WHAT YOU HAVE TO DO → Which of the lines below holds the string "tries"? Copy every line that does.

Source texts of formatted documents
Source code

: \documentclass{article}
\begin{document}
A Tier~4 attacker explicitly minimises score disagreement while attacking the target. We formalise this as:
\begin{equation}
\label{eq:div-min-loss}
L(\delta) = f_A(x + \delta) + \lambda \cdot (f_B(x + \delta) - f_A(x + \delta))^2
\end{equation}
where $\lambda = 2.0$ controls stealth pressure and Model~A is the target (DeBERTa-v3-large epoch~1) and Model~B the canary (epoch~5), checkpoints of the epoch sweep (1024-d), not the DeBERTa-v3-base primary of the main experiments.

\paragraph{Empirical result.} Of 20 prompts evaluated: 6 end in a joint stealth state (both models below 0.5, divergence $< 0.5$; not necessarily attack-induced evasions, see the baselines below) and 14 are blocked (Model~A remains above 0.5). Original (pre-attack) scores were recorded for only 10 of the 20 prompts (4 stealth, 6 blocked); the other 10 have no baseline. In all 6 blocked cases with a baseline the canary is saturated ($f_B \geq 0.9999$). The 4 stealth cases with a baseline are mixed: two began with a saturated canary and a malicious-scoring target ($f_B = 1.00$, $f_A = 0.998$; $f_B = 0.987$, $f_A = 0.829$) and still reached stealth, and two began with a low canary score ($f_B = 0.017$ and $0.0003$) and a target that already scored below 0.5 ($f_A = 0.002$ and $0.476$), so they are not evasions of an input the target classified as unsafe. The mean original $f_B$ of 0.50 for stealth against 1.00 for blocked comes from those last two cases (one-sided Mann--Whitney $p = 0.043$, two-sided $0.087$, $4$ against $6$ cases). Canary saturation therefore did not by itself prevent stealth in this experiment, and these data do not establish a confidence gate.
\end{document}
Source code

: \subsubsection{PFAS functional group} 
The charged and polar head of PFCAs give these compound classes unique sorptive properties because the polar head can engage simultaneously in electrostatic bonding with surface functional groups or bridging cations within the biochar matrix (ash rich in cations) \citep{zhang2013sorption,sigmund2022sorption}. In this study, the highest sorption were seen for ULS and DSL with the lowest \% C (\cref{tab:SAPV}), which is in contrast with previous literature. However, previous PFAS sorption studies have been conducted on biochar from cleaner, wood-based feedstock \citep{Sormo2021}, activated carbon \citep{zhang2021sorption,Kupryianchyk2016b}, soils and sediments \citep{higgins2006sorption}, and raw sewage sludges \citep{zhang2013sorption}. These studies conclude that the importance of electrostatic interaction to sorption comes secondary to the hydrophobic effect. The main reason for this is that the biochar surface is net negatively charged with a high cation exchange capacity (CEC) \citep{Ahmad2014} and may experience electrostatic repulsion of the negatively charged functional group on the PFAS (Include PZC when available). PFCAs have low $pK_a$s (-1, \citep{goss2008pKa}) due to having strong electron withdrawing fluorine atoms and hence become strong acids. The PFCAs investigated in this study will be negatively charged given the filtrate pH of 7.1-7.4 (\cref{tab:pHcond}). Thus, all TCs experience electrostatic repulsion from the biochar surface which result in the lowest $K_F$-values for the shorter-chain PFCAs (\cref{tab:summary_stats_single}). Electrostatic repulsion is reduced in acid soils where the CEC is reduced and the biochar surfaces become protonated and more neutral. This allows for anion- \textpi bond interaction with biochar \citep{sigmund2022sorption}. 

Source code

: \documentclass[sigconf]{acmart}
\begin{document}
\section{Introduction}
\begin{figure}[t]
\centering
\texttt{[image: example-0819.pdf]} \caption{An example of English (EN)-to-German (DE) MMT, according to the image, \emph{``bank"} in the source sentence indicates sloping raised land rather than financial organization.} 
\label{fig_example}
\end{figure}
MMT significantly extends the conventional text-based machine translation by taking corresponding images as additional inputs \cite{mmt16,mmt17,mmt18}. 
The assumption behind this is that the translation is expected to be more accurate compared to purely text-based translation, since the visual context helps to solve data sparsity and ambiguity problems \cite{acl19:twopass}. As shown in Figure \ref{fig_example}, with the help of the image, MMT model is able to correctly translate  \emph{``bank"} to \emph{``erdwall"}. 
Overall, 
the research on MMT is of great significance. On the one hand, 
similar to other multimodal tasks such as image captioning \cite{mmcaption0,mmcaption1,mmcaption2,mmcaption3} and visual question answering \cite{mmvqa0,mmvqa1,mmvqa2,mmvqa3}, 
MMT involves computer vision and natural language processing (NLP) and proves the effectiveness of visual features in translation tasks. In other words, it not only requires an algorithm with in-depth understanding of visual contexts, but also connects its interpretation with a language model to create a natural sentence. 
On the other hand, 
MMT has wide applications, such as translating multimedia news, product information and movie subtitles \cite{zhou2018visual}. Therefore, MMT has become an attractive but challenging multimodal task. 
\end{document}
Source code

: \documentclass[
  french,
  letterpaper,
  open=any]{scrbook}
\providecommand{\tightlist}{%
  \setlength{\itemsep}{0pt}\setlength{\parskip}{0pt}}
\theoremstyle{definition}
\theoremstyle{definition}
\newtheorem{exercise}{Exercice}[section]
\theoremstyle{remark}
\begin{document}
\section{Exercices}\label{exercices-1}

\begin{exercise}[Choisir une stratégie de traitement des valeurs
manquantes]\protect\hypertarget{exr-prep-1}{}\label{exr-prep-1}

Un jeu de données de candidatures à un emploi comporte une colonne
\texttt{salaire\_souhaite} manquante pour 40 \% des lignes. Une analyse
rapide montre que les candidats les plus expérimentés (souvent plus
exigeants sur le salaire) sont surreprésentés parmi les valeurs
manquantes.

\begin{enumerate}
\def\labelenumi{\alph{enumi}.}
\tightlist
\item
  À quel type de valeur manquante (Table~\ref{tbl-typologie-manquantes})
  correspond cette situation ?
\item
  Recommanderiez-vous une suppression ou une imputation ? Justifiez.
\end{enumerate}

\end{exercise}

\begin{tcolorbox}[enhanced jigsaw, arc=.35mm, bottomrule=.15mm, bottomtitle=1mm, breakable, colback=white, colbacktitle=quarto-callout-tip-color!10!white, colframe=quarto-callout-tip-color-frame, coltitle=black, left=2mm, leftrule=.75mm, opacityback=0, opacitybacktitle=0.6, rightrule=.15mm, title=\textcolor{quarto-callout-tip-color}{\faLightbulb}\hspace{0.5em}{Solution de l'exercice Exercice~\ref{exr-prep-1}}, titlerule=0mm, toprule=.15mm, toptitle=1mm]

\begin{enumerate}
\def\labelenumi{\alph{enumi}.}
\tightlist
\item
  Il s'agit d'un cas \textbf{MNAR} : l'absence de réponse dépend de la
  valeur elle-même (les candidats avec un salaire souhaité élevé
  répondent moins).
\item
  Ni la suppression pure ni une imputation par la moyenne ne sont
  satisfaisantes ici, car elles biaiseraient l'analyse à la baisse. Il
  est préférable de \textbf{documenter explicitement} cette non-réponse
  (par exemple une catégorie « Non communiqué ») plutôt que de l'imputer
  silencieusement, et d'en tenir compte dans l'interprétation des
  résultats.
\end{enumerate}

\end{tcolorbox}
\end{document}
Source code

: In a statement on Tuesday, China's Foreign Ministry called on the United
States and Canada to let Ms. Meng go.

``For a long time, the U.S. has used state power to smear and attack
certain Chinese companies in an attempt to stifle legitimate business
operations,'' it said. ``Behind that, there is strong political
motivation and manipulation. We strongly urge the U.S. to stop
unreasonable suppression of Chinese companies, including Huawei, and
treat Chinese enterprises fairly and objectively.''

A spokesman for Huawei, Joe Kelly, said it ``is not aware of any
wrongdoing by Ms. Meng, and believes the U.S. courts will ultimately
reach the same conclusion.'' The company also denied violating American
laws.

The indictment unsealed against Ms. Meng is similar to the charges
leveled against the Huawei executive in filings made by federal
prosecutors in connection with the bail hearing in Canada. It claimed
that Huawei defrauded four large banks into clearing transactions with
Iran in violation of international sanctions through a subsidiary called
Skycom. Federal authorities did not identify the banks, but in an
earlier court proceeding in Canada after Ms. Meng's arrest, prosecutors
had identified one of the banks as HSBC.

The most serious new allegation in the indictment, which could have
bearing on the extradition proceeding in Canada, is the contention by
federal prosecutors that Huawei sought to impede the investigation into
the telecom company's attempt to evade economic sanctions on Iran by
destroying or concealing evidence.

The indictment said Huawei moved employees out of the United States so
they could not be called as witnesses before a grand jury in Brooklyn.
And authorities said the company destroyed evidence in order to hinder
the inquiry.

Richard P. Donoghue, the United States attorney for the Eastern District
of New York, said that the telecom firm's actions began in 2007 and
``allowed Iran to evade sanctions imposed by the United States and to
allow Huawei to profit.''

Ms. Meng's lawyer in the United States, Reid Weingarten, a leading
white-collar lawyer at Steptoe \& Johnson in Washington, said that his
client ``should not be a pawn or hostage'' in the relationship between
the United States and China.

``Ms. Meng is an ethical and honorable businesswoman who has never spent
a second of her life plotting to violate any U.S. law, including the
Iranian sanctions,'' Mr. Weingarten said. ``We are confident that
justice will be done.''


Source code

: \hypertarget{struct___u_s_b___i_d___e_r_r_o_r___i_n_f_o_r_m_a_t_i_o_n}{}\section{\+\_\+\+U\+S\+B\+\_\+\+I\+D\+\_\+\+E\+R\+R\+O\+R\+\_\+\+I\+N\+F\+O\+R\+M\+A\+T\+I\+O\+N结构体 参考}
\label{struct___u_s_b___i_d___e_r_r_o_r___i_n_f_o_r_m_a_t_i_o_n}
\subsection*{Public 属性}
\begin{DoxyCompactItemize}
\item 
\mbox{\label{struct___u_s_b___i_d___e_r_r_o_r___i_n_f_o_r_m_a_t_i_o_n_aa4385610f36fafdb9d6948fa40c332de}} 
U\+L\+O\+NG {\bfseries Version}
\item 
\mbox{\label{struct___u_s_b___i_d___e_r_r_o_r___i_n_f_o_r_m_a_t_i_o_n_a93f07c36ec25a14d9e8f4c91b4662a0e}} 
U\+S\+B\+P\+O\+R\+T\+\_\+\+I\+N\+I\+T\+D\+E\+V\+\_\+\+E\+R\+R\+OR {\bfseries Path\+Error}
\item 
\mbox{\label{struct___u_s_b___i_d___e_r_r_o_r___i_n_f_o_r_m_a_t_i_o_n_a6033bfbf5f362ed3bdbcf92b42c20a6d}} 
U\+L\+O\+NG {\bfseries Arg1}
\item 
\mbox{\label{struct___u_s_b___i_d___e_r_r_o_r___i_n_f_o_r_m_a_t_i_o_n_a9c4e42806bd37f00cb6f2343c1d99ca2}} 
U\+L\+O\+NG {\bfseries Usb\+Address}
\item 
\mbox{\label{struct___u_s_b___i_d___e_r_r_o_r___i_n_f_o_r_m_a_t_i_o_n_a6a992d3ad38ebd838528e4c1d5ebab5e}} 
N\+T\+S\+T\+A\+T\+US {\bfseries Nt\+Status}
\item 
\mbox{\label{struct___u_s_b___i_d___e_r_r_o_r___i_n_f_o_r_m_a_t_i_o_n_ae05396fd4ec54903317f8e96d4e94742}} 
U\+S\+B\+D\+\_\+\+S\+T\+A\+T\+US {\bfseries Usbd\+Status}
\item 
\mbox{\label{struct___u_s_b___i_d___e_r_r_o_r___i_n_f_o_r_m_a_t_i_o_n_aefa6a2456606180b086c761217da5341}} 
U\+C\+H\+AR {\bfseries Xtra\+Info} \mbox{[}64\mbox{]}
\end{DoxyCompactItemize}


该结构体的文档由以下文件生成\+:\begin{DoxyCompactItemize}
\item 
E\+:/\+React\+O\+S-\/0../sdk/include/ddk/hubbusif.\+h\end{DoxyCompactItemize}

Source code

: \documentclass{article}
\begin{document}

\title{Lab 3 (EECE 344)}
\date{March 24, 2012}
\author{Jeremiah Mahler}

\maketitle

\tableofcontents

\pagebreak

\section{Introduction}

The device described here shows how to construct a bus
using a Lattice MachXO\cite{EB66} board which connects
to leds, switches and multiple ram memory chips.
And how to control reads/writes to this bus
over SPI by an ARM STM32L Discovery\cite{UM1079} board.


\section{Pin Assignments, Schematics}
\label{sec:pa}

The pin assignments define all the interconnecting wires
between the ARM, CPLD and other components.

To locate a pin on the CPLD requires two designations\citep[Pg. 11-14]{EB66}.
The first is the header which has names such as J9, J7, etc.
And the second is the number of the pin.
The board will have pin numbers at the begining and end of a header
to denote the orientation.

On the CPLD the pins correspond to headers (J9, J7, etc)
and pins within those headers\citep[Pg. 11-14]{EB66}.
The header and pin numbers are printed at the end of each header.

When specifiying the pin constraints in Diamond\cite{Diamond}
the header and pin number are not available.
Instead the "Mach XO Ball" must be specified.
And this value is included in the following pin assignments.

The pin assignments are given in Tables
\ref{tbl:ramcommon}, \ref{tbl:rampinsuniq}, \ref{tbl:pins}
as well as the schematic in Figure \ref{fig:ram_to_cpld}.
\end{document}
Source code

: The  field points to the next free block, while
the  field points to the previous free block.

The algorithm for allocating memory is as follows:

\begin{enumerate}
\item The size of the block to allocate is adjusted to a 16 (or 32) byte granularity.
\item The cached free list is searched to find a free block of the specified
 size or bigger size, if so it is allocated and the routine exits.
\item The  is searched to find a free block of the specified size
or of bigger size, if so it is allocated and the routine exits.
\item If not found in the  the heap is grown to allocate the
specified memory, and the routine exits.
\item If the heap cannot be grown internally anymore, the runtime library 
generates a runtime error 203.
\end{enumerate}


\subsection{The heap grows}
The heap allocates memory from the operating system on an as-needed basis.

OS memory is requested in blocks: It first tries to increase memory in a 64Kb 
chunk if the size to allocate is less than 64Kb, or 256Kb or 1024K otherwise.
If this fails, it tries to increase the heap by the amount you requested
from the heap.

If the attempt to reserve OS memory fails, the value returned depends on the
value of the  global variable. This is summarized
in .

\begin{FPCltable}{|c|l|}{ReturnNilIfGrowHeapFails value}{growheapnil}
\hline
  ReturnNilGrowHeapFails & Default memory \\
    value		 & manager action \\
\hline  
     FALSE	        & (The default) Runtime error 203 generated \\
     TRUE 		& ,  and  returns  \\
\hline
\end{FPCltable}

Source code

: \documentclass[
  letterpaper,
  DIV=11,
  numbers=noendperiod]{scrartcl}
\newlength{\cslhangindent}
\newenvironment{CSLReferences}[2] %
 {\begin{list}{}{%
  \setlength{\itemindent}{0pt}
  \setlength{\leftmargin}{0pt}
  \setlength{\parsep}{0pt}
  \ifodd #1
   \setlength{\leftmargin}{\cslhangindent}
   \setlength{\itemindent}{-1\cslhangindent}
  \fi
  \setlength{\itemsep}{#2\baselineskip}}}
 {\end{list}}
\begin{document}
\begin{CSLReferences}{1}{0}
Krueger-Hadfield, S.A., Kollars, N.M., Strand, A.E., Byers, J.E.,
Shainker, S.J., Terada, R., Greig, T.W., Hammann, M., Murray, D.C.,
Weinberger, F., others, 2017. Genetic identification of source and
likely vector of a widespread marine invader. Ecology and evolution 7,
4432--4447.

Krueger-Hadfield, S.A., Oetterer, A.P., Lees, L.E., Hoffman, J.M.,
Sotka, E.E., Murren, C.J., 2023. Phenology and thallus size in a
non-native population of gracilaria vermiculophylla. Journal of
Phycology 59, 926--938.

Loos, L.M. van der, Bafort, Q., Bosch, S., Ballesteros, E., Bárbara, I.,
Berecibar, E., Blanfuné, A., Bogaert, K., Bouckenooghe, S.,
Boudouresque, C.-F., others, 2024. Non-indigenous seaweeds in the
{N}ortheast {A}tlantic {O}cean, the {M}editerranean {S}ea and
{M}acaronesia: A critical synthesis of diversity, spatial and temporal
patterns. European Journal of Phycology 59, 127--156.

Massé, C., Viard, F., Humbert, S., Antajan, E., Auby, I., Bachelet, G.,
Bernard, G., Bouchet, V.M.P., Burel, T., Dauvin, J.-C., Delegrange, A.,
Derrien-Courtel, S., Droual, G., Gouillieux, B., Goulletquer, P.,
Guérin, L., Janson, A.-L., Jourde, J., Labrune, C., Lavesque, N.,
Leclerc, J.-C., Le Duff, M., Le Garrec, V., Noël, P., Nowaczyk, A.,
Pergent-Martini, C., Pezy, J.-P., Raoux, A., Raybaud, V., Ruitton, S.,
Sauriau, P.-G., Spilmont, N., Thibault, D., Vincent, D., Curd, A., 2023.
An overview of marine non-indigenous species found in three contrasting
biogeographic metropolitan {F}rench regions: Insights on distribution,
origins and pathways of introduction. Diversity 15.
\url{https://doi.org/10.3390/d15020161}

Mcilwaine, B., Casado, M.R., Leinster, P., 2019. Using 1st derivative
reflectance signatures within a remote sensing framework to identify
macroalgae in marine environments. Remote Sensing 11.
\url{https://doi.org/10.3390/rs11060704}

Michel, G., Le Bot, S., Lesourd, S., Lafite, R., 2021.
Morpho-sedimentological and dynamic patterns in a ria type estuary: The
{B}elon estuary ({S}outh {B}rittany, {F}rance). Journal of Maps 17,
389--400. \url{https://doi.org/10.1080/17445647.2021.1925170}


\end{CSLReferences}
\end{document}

WRITTEN RESPONSE →
OS memory is requested in blocks: It first tries to increase memory in a 64Kb 
If this fails, it tries to increase the heap by the amount you requested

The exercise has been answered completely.